Nellie hugged the lightning pup closer. "I really, really hate that."
Aiden didn't argue. He felt the same tightness in his chest he'd had since the Gate—like the world had noticed him and decided not to look away.
They walked down the corridor in a loose cluster—Myra on his left, Runa a step ahead, Nellie on his right with the pup mashed into her chest fur-first. Green-glass lanterns floated near the ceiling, casting soft light over carved beams and ivy-strangled stone.
Somewhere outside, a bell tolled—deep and slow, the kind of sound that made the building vibrate down through the floor.
Orientation.
The word carried through the hall on students' whispers:
"Grand Court—" "Paths get explained today—" "Did you hear about the Gate—?" "Storm-child, they said—no, I heard it—"
Aiden flinched at that last one.
Myra bumped his shoulder with hers. "Hey. Ignore them."
"I'm trying."
"You're doing great. You're not even fainting."
Nellie whispered, "Don't joke about that…"
Runa didn't say anything.
But she shifted to walk a little closer to Nellie, just enough that her shoulder brushed the gnome's arm, like habit.
They reached the wide stair that opened out toward the eastern terraces. Through the tall archway ahead, Aiden could see daylight, banners, and the faint blur of a huge gathering.
They stepped out.
And the Academy unfolded.
---
The Grand Court of Beasthood was built to hold armies.
A huge circular courtyard, ringed with columns carved like twisting trees. Banners hung between them—green and silver, each marked with a different symbol: a pawprint, a feathered wing, a coiled serpent, a horned helm, a blade crossed with bone, a circle of radiating lines.
Six disciplines.
Six ways to survive in this world.
Students filled the space like floodwater. Cloaks in every shade of Academy green, some still crisp-new, others stained with old training dust.
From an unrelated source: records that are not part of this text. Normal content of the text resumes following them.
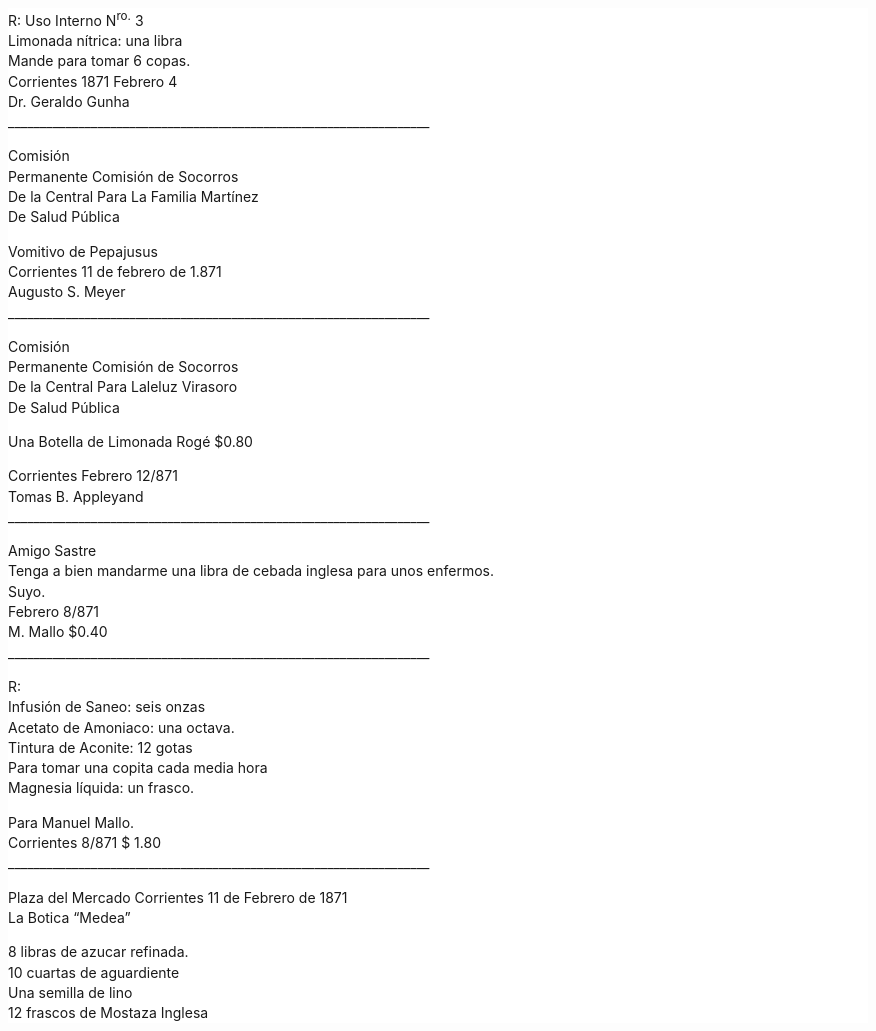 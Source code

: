 R: Uso Interno N<sup>ro.</sup> 3  
Limonada nítrica: una libra  
Mande para tomar 6 copas.  
Corrientes 1871 Febrero 4  
Dr. Geraldo Gunha  
\_\_\_\_\_\_\_\_\_\_\_\_\_\_\_\_\_\_\_\_\_\_\_\_\_\_\_\_\_\_\_\_\_\_\_\_\_\_\_\_\_\_\_\_\_\_\_\_\_\_\_\_\_\_\_\_\_\_\_\_\_\_\_\_\_\_

Comisión  
Permanente Comisión de Socorros  
De la Central Para La Familia Martínez  
De Salud Pública

Vomitivo de Pepajusus  
Corrientes 11 de febrero de 1.871  
Augusto S. Meyer  
\_\_\_\_\_\_\_\_\_\_\_\_\_\_\_\_\_\_\_\_\_\_\_\_\_\_\_\_\_\_\_\_\_\_\_\_\_\_\_\_\_\_\_\_\_\_\_\_\_\_\_\_\_\_\_\_\_\_\_\_\_\_\_\_\_\_  

Comisión  
Permanente Comisión de Socorros  
De la Central Para Laleluz Virasoro  
De Salud Pública 

Una Botella de Limonada Rogé $0.80

Corrientes Febrero 12/871  
Tomas B. Appleyand  
\_\_\_\_\_\_\_\_\_\_\_\_\_\_\_\_\_\_\_\_\_\_\_\_\_\_\_\_\_\_\_\_\_\_\_\_\_\_\_\_\_\_\_\_\_\_\_\_\_\_\_\_\_\_\_\_\_\_\_\_\_\_\_\_\_\_  

Amigo Sastre  
Tenga a bien mandarme una libra de cebada inglesa para unos enfermos.  
Suyo.  
Febrero 8/871  
M. Mallo $0.40  
\_\_\_\_\_\_\_\_\_\_\_\_\_\_\_\_\_\_\_\_\_\_\_\_\_\_\_\_\_\_\_\_\_\_\_\_\_\_\_\_\_\_\_\_\_\_\_\_\_\_\_\_\_\_\_\_\_\_\_\_\_\_\_\_\_\_ 

R:  
Infusión de Saneo: seis onzas  
Acetato de Amoniaco: una octava.  
Tintura de Aconite: 12 gotas  
Para tomar una copita cada media hora  
Magnesia líquida: un frasco. 

Para Manuel Mallo.  
Corrientes 8/871 $ 1.80  
\_\_\_\_\_\_\_\_\_\_\_\_\_\_\_\_\_\_\_\_\_\_\_\_\_\_\_\_\_\_\_\_\_\_\_\_\_\_\_\_\_\_\_\_\_\_\_\_\_\_\_\_\_\_\_\_\_\_\_\_\_\_\_\_\_\_

Plaza del Mercado Corrientes 11 de Febrero de 1871  
La Botica “Medea” 

8 libras de azucar refinada.  
10 cuartas de aguardiente  
Una semilla de lino  
12 frascos de Mostaza Inglesa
A few carried beast cores in metal fittings at their belts; others, weapons wrapped in leather; others only packs and wide eyes.
The noise hit all at once—laughing, shouting, nervous chatter, bragging, whispered rumors.
And then:
"There they are!"
Dozens of heads turned toward the top of the terrace stairs.
Aiden froze.
He had never gotten used to it. Not in his first life, not in this one. Being watched like that—with expectation, with fear, with curiosity—made his skin prickle and his storm twitch.
Nellie shrank half a step behind him, clutching the pup.
Myra winced. "Ugh. People."
Runa set her jaw and stepped in front of all three of them like that was simply her default setting.
The crowd shifted to avoid her without even thinking about it.
Myra whispered, "I love that for us."
They started down.
Whispers followed every step.
"Is that him—" "The Hollow survivor—" "Two Thorn Marks—" "Look at his arms—are those…" "Is that a storm cub? No way—" "Who bonds a lightning beast before orientation?"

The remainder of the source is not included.